Remembering back to the times I was too busy with “archery” to go archery hunting, things suddenly became clearer. Maybe this is where I lost my passion for archery, and maybe where I will find it again. I started thinking back to ten years ago when I was happy just to hit a paper plate at 40 yards and then discovering 3D and a whole new group of friends. Now we shoot “dots” at 80, 90, and 100 yards. Had I let my passion for tournament archery consume me to the point where I hated it, or had I just let my priorities get mixed up? I had forgotten that the reason I shoot a dime sized dot at 20 yards over and over, and travel the state listening for that beautiful sound of arrow hitting foam, is for that one chance, if it may happen, that the lord graces me with an encounter with one of his beautiful creations; for that one chance to see the wonderful flight of the arrow in the most chaotic of situations.

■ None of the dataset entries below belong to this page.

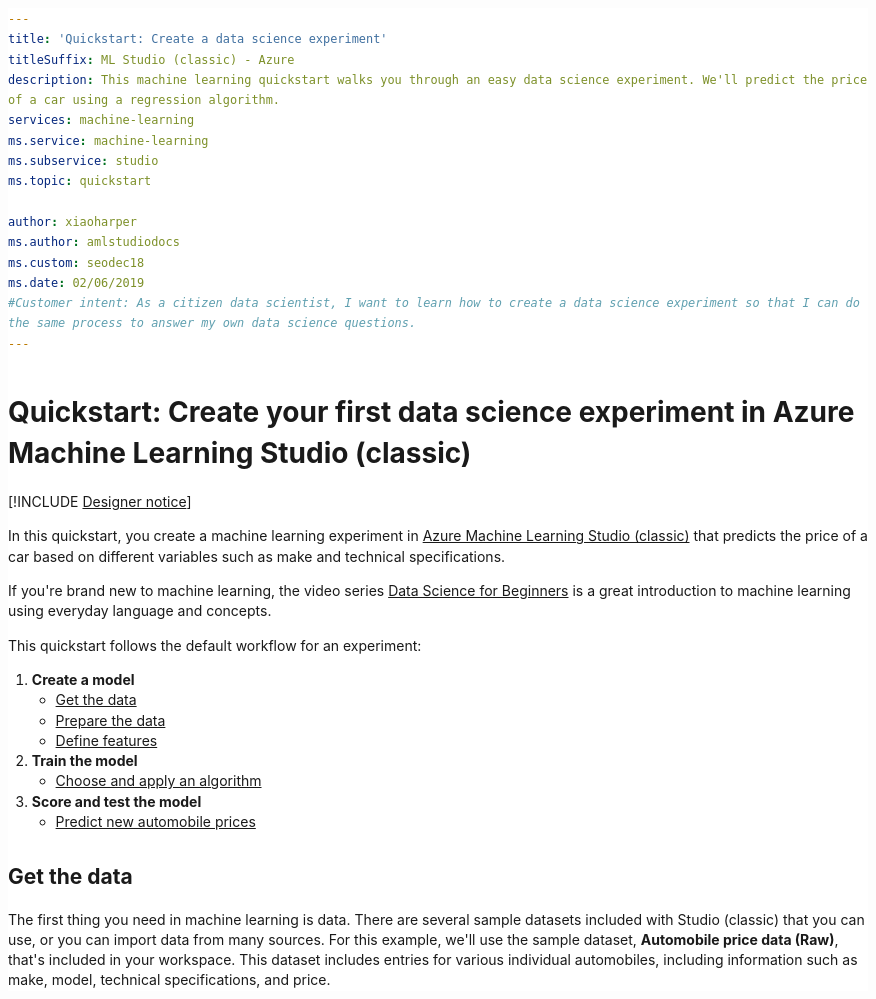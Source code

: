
 ```yaml
---
title: 'Quickstart: Create a data science experiment'
titleSuffix: ML Studio (classic) - Azure
description: This machine learning quickstart walks you through an easy data science experiment. We'll predict the price of a car using a regression algorithm.
services: machine-learning
ms.service: machine-learning
ms.subservice: studio
ms.topic: quickstart

author: xiaoharper
ms.author: amlstudiodocs
ms.custom: seodec18
ms.date: 02/06/2019
#Customer intent: As a citizen data scientist, I want to learn how to create a data science experiment so that I can do the same process to answer my own data science questions.
---
```


# Quickstart: Create your first data science experiment in Azure Machine Learning Studio (classic)

[!INCLUDE [Designer notice](../../../includes/designer-notice.md)]

In this quickstart, you create a machine learning experiment in [Azure Machine Learning Studio (classic)](what-is-ml-studio.md) that predicts the price of a car based on different variables such as make and technical specifications.

If you're brand new to machine learning, the video series [Data Science for Beginners](data-science-for-beginners-the-5-questions-data-science-answers.md) is a great introduction to machine learning using everyday language and concepts.

This quickstart follows the default workflow for an experiment:

1. **Create a model**
    - [Get the data]
    - [Prepare the data]
    - [Define features]
1. **Train the model**
    - [Choose and apply an algorithm]
1. **Score and test the model**
    - [Predict new automobile prices]

[Get the data]: #get-the-data
[Prepare the data]: #prepare-the-data
[Define features]: #define-features
[Choose and apply an algorithm]: #choose-and-apply-an-algorithm
[Predict new automobile prices]: #predict-new-automobile-prices

## Get the data

The first thing you need in machine learning is data.
There are several sample datasets included with Studio (classic) that you can use, or you can import data from many sources. For this example, we'll use the sample dataset, **Automobile price data (Raw)**, that's included in your workspace.
This dataset includes entries for various individual automobiles, including information such as make, model, technical specifications, and price.


[evaluate-model]: https://msdn.microsoft.com/library/azure/927d65ac-3b50-4694-9903-20f6c1672089/
[linear-regression]: https://msdn.microsoft.com/library/azure/31960a6f-789b-4cf7-88d6-2e1152c0bd1a/
[clean-missing-data]: https://msdn.microsoft.com/library/azure/d2c5ca2f-7323-41a3-9b7e-da917c99f0c4/
[select-columns]: https://msdn.microsoft.com/library/azure/1ec722fa-b623-4e26-a44e-a50c6d726223/
[score-model]: https://msdn.microsoft.com/library/azure/401b4f92-e724-4d5a-be81-d5b0ff9bdb33/
[split]: https://msdn.microsoft.com/library/azure/70530644-c97a-4ab6-85f7-88bf30a8be5f/
[train-model]: https://msdn.microsoft.com/library/azure/5cc7053e-aa30-450d-96c0-dae4be720977/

Setting the antlers next to my hunting bow, I gathered up my target stuff. Turning back for one last look I think to myself, “This is just the beginning of another hunting season. What a fantastic sport we have!”

Monday, December 5, 2011

Choosing the right tool for the archery job

For many archers the end of archery season signals a time to reflect on the past seasons hunts, evaluate their preparations, as well as begin to look at changes that can be made in gear.

With so many selections of archery-related gear on the market it is easy for shooters to look past the most vital element to success in the field: the bow they shoot.

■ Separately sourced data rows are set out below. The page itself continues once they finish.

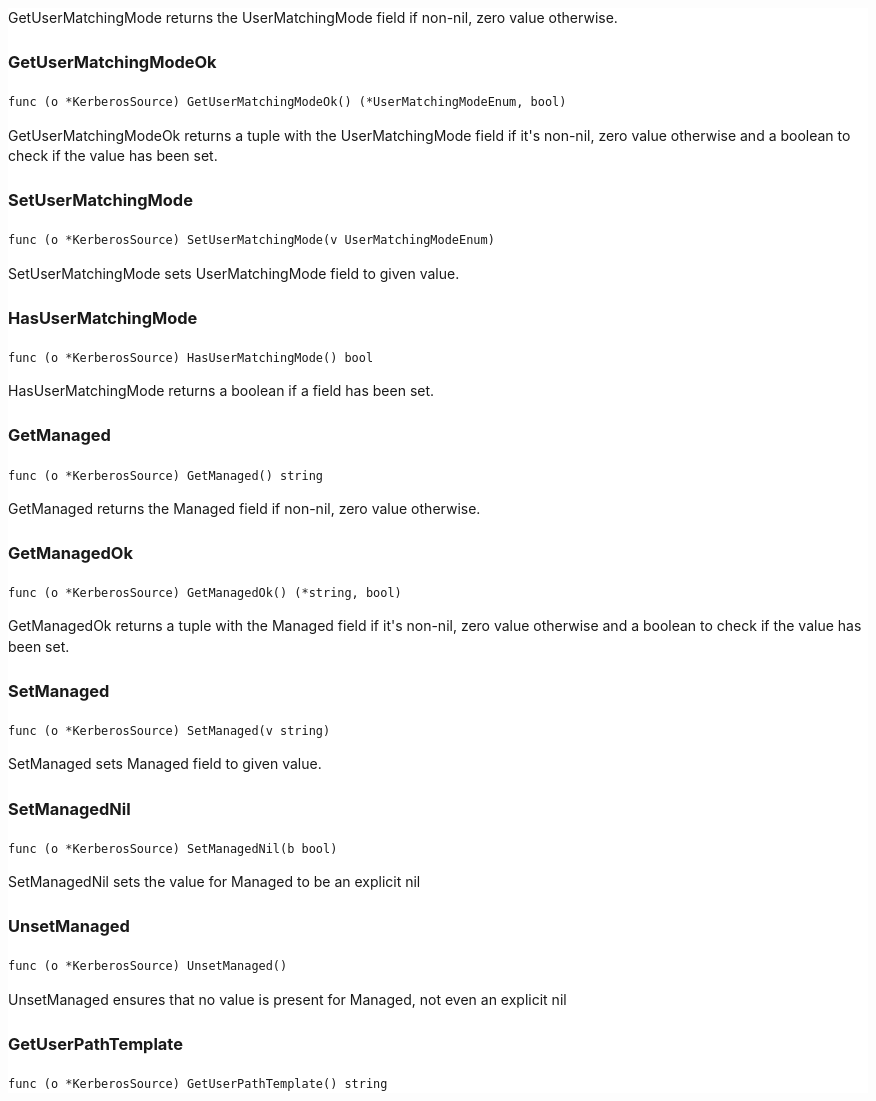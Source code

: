 GetUserMatchingMode returns the UserMatchingMode field if non-nil, zero value otherwise.

### GetUserMatchingModeOk

`func (o *KerberosSource) GetUserMatchingModeOk() (*UserMatchingModeEnum, bool)`

GetUserMatchingModeOk returns a tuple with the UserMatchingMode field if it's non-nil, zero value otherwise
and a boolean to check if the value has been set.

### SetUserMatchingMode

`func (o *KerberosSource) SetUserMatchingMode(v UserMatchingModeEnum)`

SetUserMatchingMode sets UserMatchingMode field to given value.

### HasUserMatchingMode

`func (o *KerberosSource) HasUserMatchingMode() bool`

HasUserMatchingMode returns a boolean if a field has been set.

### GetManaged

`func (o *KerberosSource) GetManaged() string`

GetManaged returns the Managed field if non-nil, zero value otherwise.

### GetManagedOk

`func (o *KerberosSource) GetManagedOk() (*string, bool)`

GetManagedOk returns a tuple with the Managed field if it's non-nil, zero value otherwise
and a boolean to check if the value has been set.

### SetManaged

`func (o *KerberosSource) SetManaged(v string)`

SetManaged sets Managed field to given value.


### SetManagedNil

`func (o *KerberosSource) SetManagedNil(b bool)`

 SetManagedNil sets the value for Managed to be an explicit nil

### UnsetManaged
`func (o *KerberosSource) UnsetManaged()`

UnsetManaged ensures that no value is present for Managed, not even an explicit nil
### GetUserPathTemplate

`func (o *KerberosSource) GetUserPathTemplate() string`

The commonly used phrase, “there’s a tool for every job,” fits perfectly in the sport of archery. But how do you determine the right tool?

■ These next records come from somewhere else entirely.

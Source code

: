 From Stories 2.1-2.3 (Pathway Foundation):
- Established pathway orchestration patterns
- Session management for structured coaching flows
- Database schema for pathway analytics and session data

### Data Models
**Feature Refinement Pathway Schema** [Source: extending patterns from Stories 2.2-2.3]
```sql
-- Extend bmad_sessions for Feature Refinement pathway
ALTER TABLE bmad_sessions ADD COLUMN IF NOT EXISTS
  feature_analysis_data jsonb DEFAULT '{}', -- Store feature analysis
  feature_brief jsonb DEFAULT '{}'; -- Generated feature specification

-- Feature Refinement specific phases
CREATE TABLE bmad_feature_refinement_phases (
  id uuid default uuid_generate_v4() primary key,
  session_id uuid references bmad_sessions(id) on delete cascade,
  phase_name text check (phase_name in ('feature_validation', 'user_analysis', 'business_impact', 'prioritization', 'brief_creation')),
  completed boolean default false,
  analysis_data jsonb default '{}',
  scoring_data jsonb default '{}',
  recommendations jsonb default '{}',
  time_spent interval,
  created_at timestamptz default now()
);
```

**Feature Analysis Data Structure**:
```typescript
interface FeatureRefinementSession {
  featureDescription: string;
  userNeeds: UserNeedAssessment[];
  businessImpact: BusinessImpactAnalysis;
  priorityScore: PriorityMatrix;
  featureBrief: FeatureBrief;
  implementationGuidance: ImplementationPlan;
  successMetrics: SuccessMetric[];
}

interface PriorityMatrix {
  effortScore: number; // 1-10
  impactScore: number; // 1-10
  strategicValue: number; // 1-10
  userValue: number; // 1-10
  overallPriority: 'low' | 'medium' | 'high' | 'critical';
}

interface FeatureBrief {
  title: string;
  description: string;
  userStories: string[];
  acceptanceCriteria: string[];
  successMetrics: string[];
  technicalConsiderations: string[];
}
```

(Riverside Archery owner Gary Ludwig--right--with a 2012 Mathews Z7 bow).

The first step is to identify your price range and what your intended focus will be, with an emphasis on hunting style and venue. Do you spend most of your time chasing mule deer in open country? What about close-quarter backcountry elk hunting or Blacktail deer hunting in dense alder bottoms?

“As an elk hunter I like a compact bow, whereas guys from eastern Washington that are desert mule deer type hunters like the longer bows,” said Gary Ludwig, owner of Riverside Archery in Mount Vernon.

A compact bow, typically in the 28 to 31 inch range, is easier to maneuver in dense country, while a longer 33 to 35 inch axle-to-axle bow offers a more stable platform where long shots may be necessary, such as in open sage country.

Bow geometry—the limb and riser design—has a significant impact on the how the bow reacts, even more so than a bows brace height, says Matt Schmitz, owner of Bull of the Woods archery in Sequim. Limb geometry, whether the bow has parallel limbs or not, drastically changes the string angle when the archer is at full-draw and varies from bow to bow.

Issues arise when archer switch from longer axle bows to short ones or visa versa. Shorter axle bows change peep height considerably, and require a precise setup process.

Newer past-parallel limb bows continually decrease brace height—the distance from the “throat” of a bows grip to the string—in pursuit of more speed. This, however, is not a major concern, Schmitz said. “Depending on the manufacture, you can go down to 5.5 inches of brace height and not sacrifice any accuracy.”

“The biggest thing I have with brace height is if it gets down too low, they can catch on your clothing in certain situations. That can be an issue in the field,” Ludwig said.

Newer bows have pushed the envelope of arrow speed, typically advertising an IBO speed determined by a 350-grain arrow shot from a 70-pound bow. This speed thrill creates issues as archers, both new and veteran, quickly become “over bowed,” says Ludwig.

Just because an archer can shoot an 80-pound bow once does not mean that it is the right choice, Ludwig said. The key should be comfort; where you can draw the bow in one fluid, smooth motion.

“You got to shoot what’s very comfortable, because bows today have enough energy, even at 50-pounds, to drive them home on an elk even, and get the job done,” Ludwig said.

“There’s a bow to fit any body,” Schmitz said. The key to finding the right bow is to identify your price range, the game you intend to chase and get a bow fitted properly by a knowledgeable dealer.